_EXERCISE_: Search the entries for lines that contain the word "tasks", and report each one found.

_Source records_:
※ ※ ※
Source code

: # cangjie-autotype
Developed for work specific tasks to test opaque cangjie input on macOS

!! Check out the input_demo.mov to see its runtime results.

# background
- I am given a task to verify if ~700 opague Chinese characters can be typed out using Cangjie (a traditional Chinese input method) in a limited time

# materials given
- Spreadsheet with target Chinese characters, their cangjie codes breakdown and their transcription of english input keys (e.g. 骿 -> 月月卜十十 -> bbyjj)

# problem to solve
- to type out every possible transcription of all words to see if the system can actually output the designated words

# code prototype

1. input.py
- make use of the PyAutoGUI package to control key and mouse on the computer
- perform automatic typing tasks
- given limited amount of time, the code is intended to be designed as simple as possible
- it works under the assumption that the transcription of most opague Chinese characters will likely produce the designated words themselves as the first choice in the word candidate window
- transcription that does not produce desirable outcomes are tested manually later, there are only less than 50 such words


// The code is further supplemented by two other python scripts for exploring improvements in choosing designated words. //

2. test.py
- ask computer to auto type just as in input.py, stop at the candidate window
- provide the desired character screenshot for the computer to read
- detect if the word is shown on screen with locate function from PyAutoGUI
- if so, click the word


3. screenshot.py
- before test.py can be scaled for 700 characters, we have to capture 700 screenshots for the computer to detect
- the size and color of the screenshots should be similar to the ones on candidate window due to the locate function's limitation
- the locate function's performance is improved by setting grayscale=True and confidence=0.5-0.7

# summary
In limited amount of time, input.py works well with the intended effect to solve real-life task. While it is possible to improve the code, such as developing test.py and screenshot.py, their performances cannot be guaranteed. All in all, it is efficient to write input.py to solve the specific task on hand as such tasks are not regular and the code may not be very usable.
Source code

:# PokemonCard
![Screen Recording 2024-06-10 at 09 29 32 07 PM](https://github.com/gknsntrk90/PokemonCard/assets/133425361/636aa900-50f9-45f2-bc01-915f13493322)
※ ※ ※
_OUTPUT FOR THIS TASK_:
Developed for work specific tasks to test opaque cangjie input on macOS
- perform automatic typing tasks
In limited amount of time, input.py works well with the intended effect to solve real-life task. While it is possible to improve the code, such as developing test.py and screenshot.py, their performances cannot be guaranteed. All in all, it is efficient to write input.py to solve the specific task on hand as such tasks are not regular and the code may not be very usable.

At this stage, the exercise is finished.